The First Glimpse

This entry is part 2 of 5 in the series The Colony

Tim lost track of how long he remained under Dr. Armstrong’s care. A few months, at least. One day, she got him out of bed as usual, but it wasn’t for his regular treatment.

“Today, you’re going to go for a walk. I’ve programmed this pass to take you to your home tunnels and back here. Once you’re home you’ll be able to use your regular pass card to get around. Just remember to use the red pass to bring you back to the hospital. Unless, of course, you want to wait in the emergency line.”

Tim accepted the card, putting it in his wallet beside his regular one. He then got up and got dressed. He was almost unfamiliar with getting into his regular clothes; he was almost comfortable in his hospital gown. That in itself told him it was almost time to get out of here.

After working his way down to the cafeteria to have a bite to eat, Tim went to the elevator and pulled out his red pass. Pressing the call button brought the elevator. He went in, and saw the pass reader on the wall. He’d never used an elevator pass reader before, but since he used his card at home to get into his home and the power plant, he knew how it worked. A quick swipe of the red pass, and the elevator was in motion. This continued for a few minutes before the elevator slowed. It opened again and he stepped out into the tunnel.
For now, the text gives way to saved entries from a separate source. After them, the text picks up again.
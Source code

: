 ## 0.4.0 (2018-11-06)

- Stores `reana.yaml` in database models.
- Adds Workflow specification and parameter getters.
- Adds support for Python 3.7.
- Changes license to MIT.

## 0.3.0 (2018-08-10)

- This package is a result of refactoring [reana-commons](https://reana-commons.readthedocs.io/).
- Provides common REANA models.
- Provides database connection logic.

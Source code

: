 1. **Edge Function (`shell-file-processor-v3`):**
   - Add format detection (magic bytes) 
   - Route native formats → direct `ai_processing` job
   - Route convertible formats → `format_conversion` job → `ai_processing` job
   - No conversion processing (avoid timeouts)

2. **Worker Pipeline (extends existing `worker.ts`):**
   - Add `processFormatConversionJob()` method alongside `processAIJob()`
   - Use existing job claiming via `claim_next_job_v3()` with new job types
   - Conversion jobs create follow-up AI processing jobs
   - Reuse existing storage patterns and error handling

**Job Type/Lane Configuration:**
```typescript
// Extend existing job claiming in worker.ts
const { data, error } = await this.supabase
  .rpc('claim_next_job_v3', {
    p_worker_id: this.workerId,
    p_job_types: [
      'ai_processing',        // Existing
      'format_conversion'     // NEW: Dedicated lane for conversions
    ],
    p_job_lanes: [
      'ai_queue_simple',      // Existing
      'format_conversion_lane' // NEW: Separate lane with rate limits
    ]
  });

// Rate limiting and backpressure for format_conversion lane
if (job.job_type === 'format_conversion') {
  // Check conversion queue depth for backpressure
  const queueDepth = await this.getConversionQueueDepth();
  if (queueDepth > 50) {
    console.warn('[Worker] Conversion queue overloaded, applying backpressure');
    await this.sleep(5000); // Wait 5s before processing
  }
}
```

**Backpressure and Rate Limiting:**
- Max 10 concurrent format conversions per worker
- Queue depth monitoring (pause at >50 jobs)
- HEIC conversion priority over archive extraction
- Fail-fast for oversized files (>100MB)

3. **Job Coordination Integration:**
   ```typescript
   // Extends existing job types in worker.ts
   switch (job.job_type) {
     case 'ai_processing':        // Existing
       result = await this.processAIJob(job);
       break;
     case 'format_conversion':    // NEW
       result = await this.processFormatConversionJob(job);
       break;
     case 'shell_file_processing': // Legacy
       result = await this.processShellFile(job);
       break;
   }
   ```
Like the tunnels he had grown up in, this one was as straight as the eye could see. He didn’t recognize anything at first, but this wasn’t a surprise as he rarely came to the transit elevator. He stepped out of the elevator and followed the tunnel down.

It didn’t take long for Tim to realize that the reason he didn’t recognize this tunnel was that he’d never been here. This was a bit of a shock – he couldn’t remember having ever been anywhere outside his home tunnels until the hospital. He slowed, considering returning to the elevator to tell Dr. Armstrong about her mistake. This thought didn’t last long though. He didn’t think he’d ever get another chance to explore. If he gave up on this one, he didn’t think he’d be able to forgive himself.
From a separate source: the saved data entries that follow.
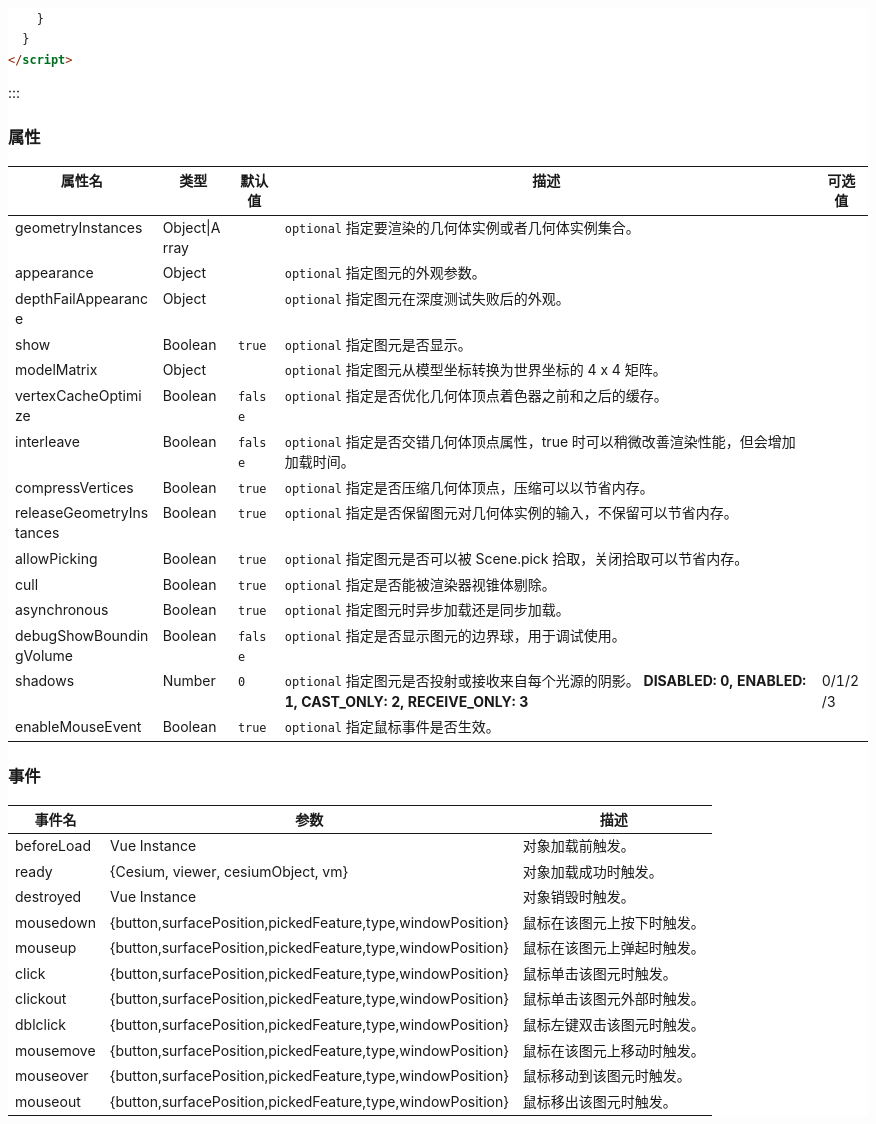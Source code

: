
 ```html
    }
  }
</script>
```

:::

### 属性


| 属性名 | 类型 | 默认值 | 描述 |可选值|
| ------ | ---- | ------ | ---- |---|
| geometryInstances | Object\|Array | | `optional` 指定要渲染的几何体实例或者几何体实例集合。 |
| appearance | Object | | `optional` 指定图元的外观参数。 |
| depthFailAppearance | Object | | `optional` 指定图元在深度测试失败后的外观。 |
| show | Boolean | `true` | `optional` 指定图元是否显示。 |
| modelMatrix | Object | | `optional` 指定图元从模型坐标转换为世界坐标的 4 x 4 矩阵。 |
| vertexCacheOptimize | Boolean | `false` | `optional` 指定是否优化几何体顶点着色器之前和之后的缓存。 |
| interleave | Boolean | `false` | `optional` 指定是否交错几何体顶点属性，true 时可以稍微改善渲染性能，但会增加加载时间。 |
| compressVertices | Boolean | `true` | `optional` 指定是否压缩几何体顶点，压缩可以以节省内存。 |
| releaseGeometryInstances | Boolean | `true` | `optional` 指定是否保留图元对几何体实例的输入，不保留可以节省内存。 |
| allowPicking | Boolean | `true` | `optional` 指定图元是否可以被 Scene.pick 拾取，关闭拾取可以节省内存。 |
| cull | Boolean | `true` | `optional` 指定是否能被渲染器视锥体剔除。 |
| asynchronous | Boolean | `true` | `optional` 指定图元时异步加载还是同步加载。 |
| debugShowBoundingVolume | Boolean | `false` | `optional` 指定是否显示图元的边界球，用于调试使用。 |
| shadows | Number | `0` | `optional` 指定图元是否投射或接收来自每个光源的阴影。 **DISABLED: 0, ENABLED: 1, CAST_ONLY: 2, RECEIVE_ONLY: 3** |0/1/2/3|
| enableMouseEvent | Boolean | `true` | `optional` 指定鼠标事件是否生效。 |

### 事件

| 事件名     | 参数                                                       | 描述                       |
| ---------- | ---------------------------------------------------------- | -------------------------- |
| beforeLoad | Vue Instance                                               | 对象加载前触发。           |
| ready      | {Cesium, viewer, cesiumObject, vm}                         | 对象加载成功时触发。       |
| destroyed  | Vue Instance                                               | 对象销毁时触发。           |
| mousedown  | {button,surfacePosition,pickedFeature,type,windowPosition} | 鼠标在该图元上按下时触发。 |
| mouseup    | {button,surfacePosition,pickedFeature,type,windowPosition} | 鼠标在该图元上弹起时触发。 |
| click      | {button,surfacePosition,pickedFeature,type,windowPosition} | 鼠标单击该图元时触发。     |
| clickout   | {button,surfacePosition,pickedFeature,type,windowPosition} | 鼠标单击该图元外部时触发。 |
| dblclick   | {button,surfacePosition,pickedFeature,type,windowPosition} | 鼠标左键双击该图元时触发。 |
| mousemove  | {button,surfacePosition,pickedFeature,type,windowPosition} | 鼠标在该图元上移动时触发。 |
| mouseover  | {button,surfacePosition,pickedFeature,type,windowPosition} | 鼠标移动到该图元时触发。   |
| mouseout   | {button,surfacePosition,pickedFeature,type,windowPosition} | 鼠标移出该图元时触发。     |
Tim set of purposefully, not turning at any of the side tunnels. He was surprised at how empty the tunnels were, and he realized that he had no idea what time it was. Maybe everyone was asleep.

That idea was stifled when he heard voices. He slowed, so as not to be overheard, and continued towards the source of the voices.
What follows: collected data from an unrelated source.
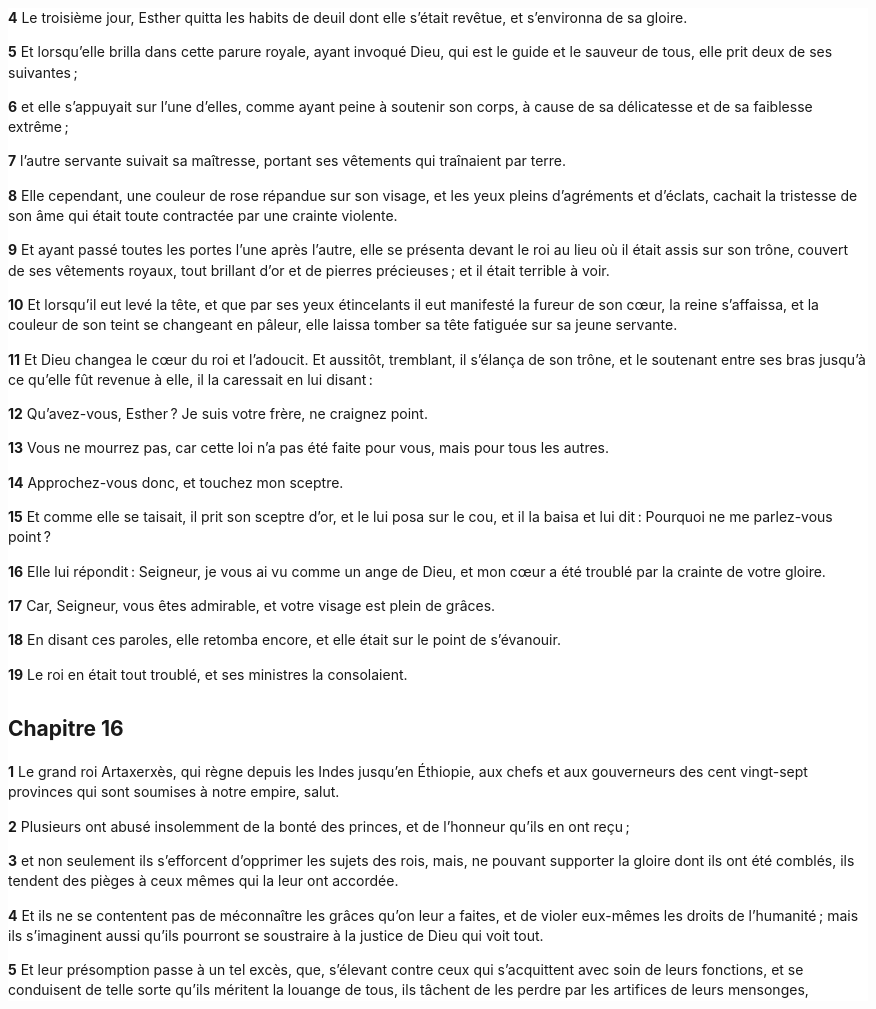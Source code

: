 **4** Le troisième jour, Esther quitta les habits de deuil dont elle s’était revêtue, et s’environna de sa gloire.

**5** Et lorsqu’elle brilla dans cette parure royale, ayant invoqué Dieu, qui est le guide et le sauveur de tous, elle prit deux de ses suivantes ;

**6** et elle s’appuyait sur l’une d’elles, comme ayant peine à soutenir son corps, à cause de sa délicatesse et de sa faiblesse extrême ;

**7** l’autre servante suivait sa maîtresse, portant ses vêtements qui traînaient par terre.

**8** Elle cependant, une couleur de rose répandue sur son visage, et les yeux pleins d’agréments et d’éclats, cachait la tristesse de son âme qui était toute contractée par une crainte violente.

**9** Et ayant passé toutes les portes l’une après l’autre, elle se présenta devant le roi au lieu où il était assis sur son trône, couvert de ses vêtements royaux, tout brillant d’or et de pierres précieuses ; et il était terrible à voir.

**10** Et lorsqu’il eut levé la tête, et que par ses yeux étincelants il eut manifesté la fureur de son cœur, la reine s’affaissa, et la couleur de son teint se changeant en pâleur, elle laissa tomber sa tête fatiguée sur sa jeune servante.

**11** Et Dieu changea le cœur du roi et l’adoucit. Et aussitôt, tremblant, il s’élança de son trône, et le soutenant entre ses bras jusqu’à ce qu’elle fût revenue à elle, il la caressait en lui disant :

**12** Qu’avez-vous, Esther ? Je suis votre frère, ne craignez point.

**13** Vous ne mourrez pas, car cette loi n’a pas été faite pour vous, mais pour tous les autres.

**14** Approchez-vous donc, et touchez mon sceptre.

**15** Et comme elle se taisait, il prit son sceptre d’or, et le lui posa sur le cou, et il la baisa et lui dit : Pourquoi ne me parlez-vous point ?

**16** Elle lui répondit : Seigneur, je vous ai vu comme un ange de Dieu, et mon cœur a été troublé par la crainte de votre gloire.

**17** Car, Seigneur, vous êtes admirable, et votre visage est plein de grâces.

**18** En disant ces paroles, elle retomba encore, et elle était sur le point de s’évanouir.

**19** Le roi en était tout troublé, et ses ministres la consolaient.

## Chapitre 16

**1** Le grand roi Artaxerxès, qui règne depuis les Indes jusqu’en Éthiopie, aux chefs et aux gouverneurs des cent vingt-sept provinces qui sont soumises à notre empire, salut.

**2** Plusieurs ont abusé insolemment de la bonté des princes, et de l’honneur qu’ils en ont reçu ;

**3** et non seulement ils s’efforcent d’opprimer les sujets des rois, mais, ne pouvant supporter la gloire dont ils ont été comblés, ils tendent des pièges à ceux mêmes qui la leur ont accordée.

**4** Et ils ne se contentent pas de méconnaître les grâces qu’on leur a faites, et de violer eux-mêmes les droits de l’humanité ; mais ils s’imaginent aussi qu’ils pourront se soustraire à la justice de Dieu qui voit tout.

**5** Et leur présomption passe à un tel excès, que, s’élevant contre ceux qui s’acquittent avec soin de leurs fonctions, et se conduisent de telle sorte qu’ils méritent la louange de tous, ils tâchent de les perdre par les artifices de leurs mensonges,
He found them near another intersection. He went through, then hid behind a door. Glancing through the door, he saw a room full of strange instruments. He also caught a quick glimpse of a person near the edge of his field of view. This person was obviously talking to another, but he couldn’t get any more details than that or identify which speaker was which.

“I’m just saying, sir, that most people onboard don’t even know about the Grand Mission. Hell, most of them don’t even know they’re on a ship.”

“I thought we’d already been over this. The original orders said to keep them in complete ignorance. Despite your feelings, there’s no provision in the orders for teaching them otherwise when the planet was in sight. Who knows, maybe we won’t be able to land here, then we’ll have them excited for nothing.”

“Yes, but…”

“Do you want to deal with an end-of-the-world hysteria? That’s what this will seem like to them either way. I’d rather wait until I know I can get out of range of the mob before I announce anything.”

Tim staggered. A ship? What did that mean? All he knew were the tunnels that he’d grown up in. And something about a planet. He didn’t understand some of the strange words being spoken inside this room, and he wasn’t sure if he wanted to.

Suddenly, the decision was taken from him.

He found himself in an iron grip, as someone grabbed him from behind. He was forced into the room, where he found himself in front of a man and a woman, both similarly dressed.

“We found this one spying, Sir,” said the man holding Tim.

“Spying, eh?” said the man. “I don’t know who would be spying here, but they wouldn’t choose someone with his leg in a brace.” The man looked directly at Tim. “I am Captain Lee. Who are you, and what are you doing here?”

Tim’s mouth had gone dry, so it took him a moment to be able to speak. “Tim Stokes, sir. I got lost when I came from the hospital.” He tried to reach for his wallet to prove himself, but the guard’s grip didn’t relent.

The woman looked at Tim then at Captain Lee. He nodded; she shrugged, then nodded as well. Tim felt the grip relax.

“We have a few options,” the woman addressed Tim. He noted that she hadn’t provided her name yet. “Several are distasteful, and some are less than prudent. For now, you will be placed in a cell while we determine the best option.”

Captain Lee glanced at the woman before stating “Welcome aboard the Generation Ship Earth’s Hope. You’ve been here all your life, and it looks like that will be changing soon for better or worse.”

Before Tim was taken from the room, he noticed the central wall of the room.  A large, mostly-blue sphere dominated the wall.  Behind it was mostly black with patterns of white dots.

“We may be stopping for a while,” the Captain said to Tim’s retreating back.